It began somewhat farcically, too. Crossing the darkened, chandeliered lobby in my sky-blue plastic Japanese fishmonger's pants and hoody, I was intercepted by a detective (heads of state stay here) and asked my business. "I'm here to help determine the future of this hotel," I said, rather grandly. The detective fixed me in a stare of utter disbelief, as if to say "Nobody who looks like that is going to determine the future of this hotel, dude!" Only after examining my invitation did he let me proceed to the elevator and ascend to the 18th floor, where brainstorming "facilitator" Mike was warming up a dozen "creatives", most of whom seemed to have come down from Connecticut for the day.

To be honest, I don't think I gave great value over the next eight hours. I suggested that the hotel might put plasma screens on its ceilings and project the Sistine Chapel. I suggested that they could make a VR HUD helmet which would give you the impression of being in the luxury of their hotel even when you were actually in the Bronx. I thought they might start an airline with beds and butlers, but didn't dare to tell anyone because I thought someone else might already have suggested it while I was daydreaming, gazing out at the Chrysler Building, or scribbling notes.
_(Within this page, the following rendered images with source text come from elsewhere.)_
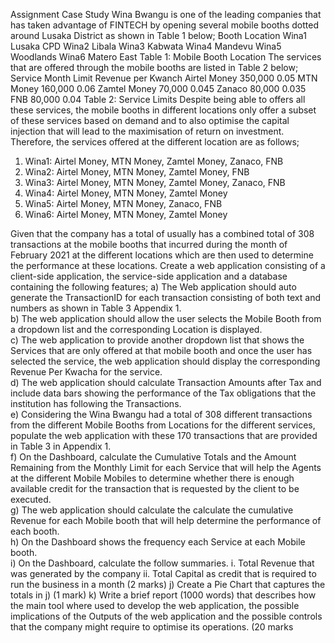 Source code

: Assignment Case Study
Wina Bwangu is one of the leading companies that has taken advantage of FINTECH by opening several mobile booths dotted around Lusaka District as shown in Table 1 below;
Booth	Location
Wina1	Lusaka CPD
Wina2	Libala
Wina3	Kabwata
Wina4	Mandevu
Wina5	Woodlands
Wina6	Matero East
Table 1: Mobile Booth Location
The services that are offered through the mobile booths are listed in Table 2 below;
Service	Month Limit	Revenue per Kwanch
Airtel Money	350,000	0.05
MTN Money	160,000	0.06
Zamtel Money	70,000	0.045
Zanaco	80,000	0.035
FNB	80,000	0.04
Table 2: Service Limits
Despite being able to offers all these services, the mobile booths in different locations only offer a subset of these services based on demand and to also optimise the capital injection that will lead to the maximisation of return on investment. Therefore, the services offered at the different location are as follows;
1.	Wina1: Airtel Money, MTN Money, Zamtel Money, Zanaco, FNB
2.	Wina2: Airtel Money, MTN Money, Zamtel Money, FNB 
3.	Wina3: Airtel Money, MTN Money, Zamtel Money, Zanaco, FNB 
4.	Wina4: Airtel Money, MTN Money, Zamtel Money
5.	Wina5: Airtel Money, MTN Money, Zanaco, FNB
6.	Wina6: Airtel Money, MTN Money, Zamtel Money

Given that the company has a total of usually has a combined total of 308 transactions at the mobile booths that incurred during the month of February 2021 at the different locations which are then used to determine the performance at these locations.
Create a web application consisting of a client-side application, the service-side application and a database containing the following features;
a)	The Web application should auto generate the TransactionID for each transaction consisting of both text and numbers as shown in Table 3 Appendix 1.                    
b)	The web application should allow the user selects the Mobile Booth from a dropdown list and the corresponding Location is displayed.         
c)	The web application to provide another dropdown list that shows the Services that are only offered at that mobile booth and once the user has selected the service, the web application should display the corresponding Revenue Per Kwacha for the service.                                            
d)	The web application should calculate Transaction Amounts after Tax and include data bars showing the performance of the Tax obligations that the institution has following the Transactions.                                                                                                 
e)	Considering the Wina Bwangu had a total of 308 different transactions from the different Mobile Booths from Locations for the different services, populate the web application with these 170 transactions that are provided in Table 3 in Appendix 1.                              
f)	On the Dashboard, calculate the Cumulative Totals and the Amount Remaining from the Monthly Limit for each Service that will help the Agents at the different Mobile Mobiles to determine whether there is enough available credit for the transaction that is requested by the client to be executed.                                  
g)	The web application should calculate the calculate the cumulative Revenue for each Mobile booth that will help determine the performance of each booth.                                                                                   
h)	On the Dashboard shows the frequency each Service at each Mobile booth.                                                                                           
i)	On the Dashboard, calculate the follow summaries.
i.	Total Revenue that was generated by the company
ii.	Total Capital as credit that is required to run the business in a month
(2 marks)
j)	Create a Pie Chart that captures the totals in j)                                                        (1 mark)
k)	Write a brief report (1000 words) that describes how the main tool where used to develop the web application, the possible implications of the Outputs of the web application and the possible controls that the company might require to optimise its operations.  (20 marks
And what notes they were! Full of moral indignation, full of exactly the sort of judgementalism that brainstorming is so intent on suspending. It seemed to me that this hotel wanted to put its private brand on things that weren't yet owned, or were publicly owned. This seemed to me immoral, so I was working on ways for that to come full circle back to public ownership. How about if the hotel started its own nation, and everything it owned became the property of every citizen? The word "exclusive" came up time and again in people's ideas, so I wondered how "exclusive" might be pushed so far that it became "inclusive". Surely when more than 50% of the population of Hotelland were enjoying its "exclusive" products, they'd have to be considered "inclusive" products? I also thought about how the hotel, rather than concentrating on "guilty pleasures" and "the decadence of luxury", ought to be projecting an ethical image in order to become a good object for tender and liberal-minded people who care about stuff like the environment. I mean, even the wealthy need a world, right? Air, sea, that sort of stuff?



None of these perspectives got aired in the session, because none of them fitted the brainstorming model. When you're brainstorming, you suspend self and work in teams. That means you censor your moral, ethical and political beliefs, and all the interesting ideas they lead to. You can be collective when you're brainstorming, but you can't be socialist.
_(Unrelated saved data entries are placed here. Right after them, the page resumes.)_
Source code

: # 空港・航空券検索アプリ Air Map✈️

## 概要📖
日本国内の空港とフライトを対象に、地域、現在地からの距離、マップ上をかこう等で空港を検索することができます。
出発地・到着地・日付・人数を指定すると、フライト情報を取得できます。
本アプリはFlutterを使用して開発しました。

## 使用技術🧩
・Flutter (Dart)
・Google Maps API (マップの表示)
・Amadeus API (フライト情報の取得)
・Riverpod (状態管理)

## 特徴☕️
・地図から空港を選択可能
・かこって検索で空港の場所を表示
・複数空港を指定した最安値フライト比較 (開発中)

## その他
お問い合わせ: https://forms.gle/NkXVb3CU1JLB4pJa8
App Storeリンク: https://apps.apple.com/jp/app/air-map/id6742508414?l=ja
Let me just say that although I'm bad at brainstorming, I don't think I lack ability to come up with lots of ideas. I like to think I can take a "Uses of Objects" test into regions of the surreal with the best of them. Yes, this brick is going to be an object of worship to a Melanesian cargo cult and an ear plug for some being with only one big square ear. My problem with brainstorming -- or this particular session of it -- is that all the ideas inevitably led towards money-making schemes. I was certainly (if grudgingly) impressed by how good the Americans in the room were at thinking this way. They had practical business plans ("in the $300 to $400 million a year range") all mapped out within seconds of putting two ideas together ("dog kennel" and "cruise", for instance). They'd obviously been thinking this way for a long time, whereas my thinking was all about why such schemes wouldn't and shouldn't work. I felt very Calvinist in my grey "Nein No Non" t-shirt.
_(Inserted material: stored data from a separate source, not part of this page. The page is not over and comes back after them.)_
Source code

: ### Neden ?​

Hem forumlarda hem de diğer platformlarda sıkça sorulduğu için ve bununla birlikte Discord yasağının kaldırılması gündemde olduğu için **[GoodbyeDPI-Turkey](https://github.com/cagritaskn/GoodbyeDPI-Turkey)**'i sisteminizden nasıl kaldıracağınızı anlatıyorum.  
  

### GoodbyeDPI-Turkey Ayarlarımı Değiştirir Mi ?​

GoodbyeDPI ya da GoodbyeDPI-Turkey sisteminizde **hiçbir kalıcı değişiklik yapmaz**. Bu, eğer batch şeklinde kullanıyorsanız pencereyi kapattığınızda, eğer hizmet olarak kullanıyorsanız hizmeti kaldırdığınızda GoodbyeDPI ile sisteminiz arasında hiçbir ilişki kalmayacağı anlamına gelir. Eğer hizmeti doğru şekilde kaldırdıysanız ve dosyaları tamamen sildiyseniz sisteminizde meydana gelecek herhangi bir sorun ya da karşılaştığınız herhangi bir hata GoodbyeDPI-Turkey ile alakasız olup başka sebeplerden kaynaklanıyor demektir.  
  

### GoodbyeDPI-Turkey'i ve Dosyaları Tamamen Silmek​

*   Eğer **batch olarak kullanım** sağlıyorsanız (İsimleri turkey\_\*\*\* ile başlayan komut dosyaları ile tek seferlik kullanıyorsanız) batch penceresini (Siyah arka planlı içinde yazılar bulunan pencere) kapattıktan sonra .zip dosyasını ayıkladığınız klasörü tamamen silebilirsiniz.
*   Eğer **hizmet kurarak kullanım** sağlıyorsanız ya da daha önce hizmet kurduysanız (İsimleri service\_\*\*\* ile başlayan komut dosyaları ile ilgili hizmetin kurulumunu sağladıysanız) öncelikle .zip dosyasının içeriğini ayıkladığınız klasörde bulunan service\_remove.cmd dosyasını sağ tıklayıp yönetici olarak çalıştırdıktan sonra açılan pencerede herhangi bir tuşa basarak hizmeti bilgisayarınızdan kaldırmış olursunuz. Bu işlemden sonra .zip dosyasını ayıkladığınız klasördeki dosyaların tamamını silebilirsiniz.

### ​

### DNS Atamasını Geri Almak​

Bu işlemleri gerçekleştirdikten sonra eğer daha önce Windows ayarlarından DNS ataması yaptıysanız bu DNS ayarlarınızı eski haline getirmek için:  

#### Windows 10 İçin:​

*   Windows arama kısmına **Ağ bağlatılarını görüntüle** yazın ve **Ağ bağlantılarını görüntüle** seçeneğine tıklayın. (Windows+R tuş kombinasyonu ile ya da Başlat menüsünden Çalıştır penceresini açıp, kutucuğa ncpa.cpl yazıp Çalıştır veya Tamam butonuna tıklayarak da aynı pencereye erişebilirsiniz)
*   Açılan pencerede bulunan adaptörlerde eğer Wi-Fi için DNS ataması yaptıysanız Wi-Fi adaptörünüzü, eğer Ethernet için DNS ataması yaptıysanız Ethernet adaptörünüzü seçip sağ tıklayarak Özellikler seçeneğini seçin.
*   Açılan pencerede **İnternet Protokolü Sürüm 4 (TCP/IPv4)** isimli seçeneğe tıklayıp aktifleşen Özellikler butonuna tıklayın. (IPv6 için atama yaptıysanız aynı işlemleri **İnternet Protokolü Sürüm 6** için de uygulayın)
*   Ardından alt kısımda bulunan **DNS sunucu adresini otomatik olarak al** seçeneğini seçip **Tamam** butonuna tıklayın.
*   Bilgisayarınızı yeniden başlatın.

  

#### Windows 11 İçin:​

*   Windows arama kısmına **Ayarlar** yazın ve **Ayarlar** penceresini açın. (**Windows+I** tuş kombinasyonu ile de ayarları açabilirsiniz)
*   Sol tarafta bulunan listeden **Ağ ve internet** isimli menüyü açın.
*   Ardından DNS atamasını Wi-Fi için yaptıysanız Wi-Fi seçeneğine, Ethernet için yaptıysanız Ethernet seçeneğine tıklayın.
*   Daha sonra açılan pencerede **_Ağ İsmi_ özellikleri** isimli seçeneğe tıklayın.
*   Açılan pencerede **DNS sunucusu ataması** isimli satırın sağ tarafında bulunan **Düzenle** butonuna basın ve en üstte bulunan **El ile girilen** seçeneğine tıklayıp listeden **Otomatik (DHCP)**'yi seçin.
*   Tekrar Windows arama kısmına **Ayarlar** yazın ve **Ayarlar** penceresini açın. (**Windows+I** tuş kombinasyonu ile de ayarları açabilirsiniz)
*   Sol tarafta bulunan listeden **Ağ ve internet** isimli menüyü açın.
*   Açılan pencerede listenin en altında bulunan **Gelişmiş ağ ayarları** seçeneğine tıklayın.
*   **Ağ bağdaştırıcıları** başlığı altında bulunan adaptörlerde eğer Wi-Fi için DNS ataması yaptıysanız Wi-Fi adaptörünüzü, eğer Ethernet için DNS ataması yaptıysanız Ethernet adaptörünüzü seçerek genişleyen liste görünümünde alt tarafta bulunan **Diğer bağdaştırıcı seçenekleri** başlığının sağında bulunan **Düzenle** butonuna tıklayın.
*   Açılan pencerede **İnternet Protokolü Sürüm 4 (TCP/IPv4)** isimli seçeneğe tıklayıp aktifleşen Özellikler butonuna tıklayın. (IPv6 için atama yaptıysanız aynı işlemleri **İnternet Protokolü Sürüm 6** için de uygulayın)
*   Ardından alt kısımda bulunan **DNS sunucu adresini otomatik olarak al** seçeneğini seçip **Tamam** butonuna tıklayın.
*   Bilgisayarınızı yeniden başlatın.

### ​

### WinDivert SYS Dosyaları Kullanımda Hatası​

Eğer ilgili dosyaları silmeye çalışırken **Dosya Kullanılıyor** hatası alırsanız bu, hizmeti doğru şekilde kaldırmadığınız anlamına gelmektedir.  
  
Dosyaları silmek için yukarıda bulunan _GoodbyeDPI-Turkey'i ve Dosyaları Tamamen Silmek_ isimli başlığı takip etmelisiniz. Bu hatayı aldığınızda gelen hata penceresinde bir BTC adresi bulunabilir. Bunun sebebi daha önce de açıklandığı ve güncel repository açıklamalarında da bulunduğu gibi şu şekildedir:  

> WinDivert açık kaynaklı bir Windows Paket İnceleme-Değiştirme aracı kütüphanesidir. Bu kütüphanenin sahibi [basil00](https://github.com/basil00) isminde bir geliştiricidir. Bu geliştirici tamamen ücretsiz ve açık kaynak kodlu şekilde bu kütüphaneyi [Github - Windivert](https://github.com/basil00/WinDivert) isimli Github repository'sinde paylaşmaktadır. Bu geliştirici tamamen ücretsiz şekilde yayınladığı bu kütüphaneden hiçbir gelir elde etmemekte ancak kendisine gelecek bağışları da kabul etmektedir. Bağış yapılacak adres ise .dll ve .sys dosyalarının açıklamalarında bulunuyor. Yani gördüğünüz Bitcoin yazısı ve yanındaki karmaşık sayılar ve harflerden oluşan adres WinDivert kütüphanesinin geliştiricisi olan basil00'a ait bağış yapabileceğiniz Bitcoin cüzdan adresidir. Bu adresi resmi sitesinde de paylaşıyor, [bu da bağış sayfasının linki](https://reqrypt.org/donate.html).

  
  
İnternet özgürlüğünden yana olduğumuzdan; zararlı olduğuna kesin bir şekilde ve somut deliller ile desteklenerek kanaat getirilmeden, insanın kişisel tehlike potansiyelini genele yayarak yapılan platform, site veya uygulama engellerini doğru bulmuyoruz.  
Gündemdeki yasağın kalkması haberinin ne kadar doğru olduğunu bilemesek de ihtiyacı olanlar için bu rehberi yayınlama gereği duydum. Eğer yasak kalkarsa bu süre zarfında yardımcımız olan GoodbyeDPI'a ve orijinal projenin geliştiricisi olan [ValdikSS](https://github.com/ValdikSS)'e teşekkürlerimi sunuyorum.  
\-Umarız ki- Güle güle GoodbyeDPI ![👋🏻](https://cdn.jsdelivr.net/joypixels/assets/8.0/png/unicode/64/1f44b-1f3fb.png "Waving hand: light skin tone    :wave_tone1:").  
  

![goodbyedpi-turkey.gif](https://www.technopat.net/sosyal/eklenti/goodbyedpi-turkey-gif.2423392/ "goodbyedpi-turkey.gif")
I have to face it, I'm just not good at suspending moral judgement. The silver lining is that I don't believe that because I'm judgemental I'm any less creative. In fact, being judgemental, being prejudiced (and this ties in with Malcolm Gladwell's ideas in Blink, I think) and trying to be ethical are ways for me to link unrelated things and come up with surprising new perspectives. Judgementalism is also a way to become emotionally invested in the subject, which, as I know from intense online debates, is sure to give me tons of motivation to think energetically about it. As a tiny example, bluesky brainstorming probably isn't going to produce an idea like "let's compare music gridlock to car gridlock", but judgemental thinking (by which I mean moral, ethical and political thinking integrated by a persona) may well.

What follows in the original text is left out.